__Stored items__:
Content starts
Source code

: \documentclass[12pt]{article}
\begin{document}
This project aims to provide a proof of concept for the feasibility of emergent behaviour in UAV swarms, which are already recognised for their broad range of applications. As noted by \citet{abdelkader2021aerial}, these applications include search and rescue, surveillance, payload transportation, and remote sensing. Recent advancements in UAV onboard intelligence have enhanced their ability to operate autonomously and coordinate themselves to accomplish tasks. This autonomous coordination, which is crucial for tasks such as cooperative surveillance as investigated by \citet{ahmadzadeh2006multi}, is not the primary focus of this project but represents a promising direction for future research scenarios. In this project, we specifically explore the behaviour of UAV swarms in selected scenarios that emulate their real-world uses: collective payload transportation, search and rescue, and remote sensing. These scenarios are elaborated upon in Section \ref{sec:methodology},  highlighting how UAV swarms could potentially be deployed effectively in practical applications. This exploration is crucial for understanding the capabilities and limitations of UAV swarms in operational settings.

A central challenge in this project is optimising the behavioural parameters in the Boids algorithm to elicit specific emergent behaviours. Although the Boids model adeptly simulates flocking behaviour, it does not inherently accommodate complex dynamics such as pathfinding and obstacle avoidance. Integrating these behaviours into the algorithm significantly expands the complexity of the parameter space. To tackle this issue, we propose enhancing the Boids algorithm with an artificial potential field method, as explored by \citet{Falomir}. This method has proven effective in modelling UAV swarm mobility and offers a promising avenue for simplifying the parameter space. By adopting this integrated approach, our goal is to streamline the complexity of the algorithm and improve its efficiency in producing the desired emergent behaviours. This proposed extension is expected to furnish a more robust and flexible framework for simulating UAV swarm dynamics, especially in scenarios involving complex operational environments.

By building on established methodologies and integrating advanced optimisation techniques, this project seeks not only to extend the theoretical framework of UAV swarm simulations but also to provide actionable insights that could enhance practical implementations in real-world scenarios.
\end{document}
Content ends
__What is needed__:
Quote every record above exactly.

__Exercise solution__:
Source code

: \documentclass[12pt]{article}
\begin{document}
This project aims to provide a proof of concept for the feasibility of emergent behaviour in UAV swarms, which are already recognised for their broad range of applications. As noted by \citet{abdelkader2021aerial}, these applications include search and rescue, surveillance, payload transportation, and remote sensing. Recent advancements in UAV onboard intelligence have enhanced their ability to operate autonomously and coordinate themselves to accomplish tasks. This autonomous coordination, which is crucial for tasks such as cooperative surveillance as investigated by \citet{ahmadzadeh2006multi}, is not the primary focus of this project but represents a promising direction for future research scenarios. In this project, we specifically explore the behaviour of UAV swarms in selected scenarios that emulate their real-world uses: collective payload transportation, search and rescue, and remote sensing. These scenarios are elaborated upon in Section \ref{sec:methodology},  highlighting how UAV swarms could potentially be deployed effectively in practical applications. This exploration is crucial for understanding the capabilities and limitations of UAV swarms in operational settings.

A central challenge in this project is optimising the behavioural parameters in the Boids algorithm to elicit specific emergent behaviours. Although the Boids model adeptly simulates flocking behaviour, it does not inherently accommodate complex dynamics such as pathfinding and obstacle avoidance. Integrating these behaviours into the algorithm significantly expands the complexity of the parameter space. To tackle this issue, we propose enhancing the Boids algorithm with an artificial potential field method, as explored by \citet{Falomir}. This method has proven effective in modelling UAV swarm mobility and offers a promising avenue for simplifying the parameter space. By adopting this integrated approach, our goal is to streamline the complexity of the algorithm and improve its efficiency in producing the desired emergent behaviours. This proposed extension is expected to furnish a more robust and flexible framework for simulating UAV swarm dynamics, especially in scenarios involving complex operational environments.

By building on established methodologies and integrating advanced optimisation techniques, this project seeks not only to extend the theoretical framework of UAV swarm simulations but also to provide actionable insights that could enhance practical implementations in real-world scenarios.
\end{document}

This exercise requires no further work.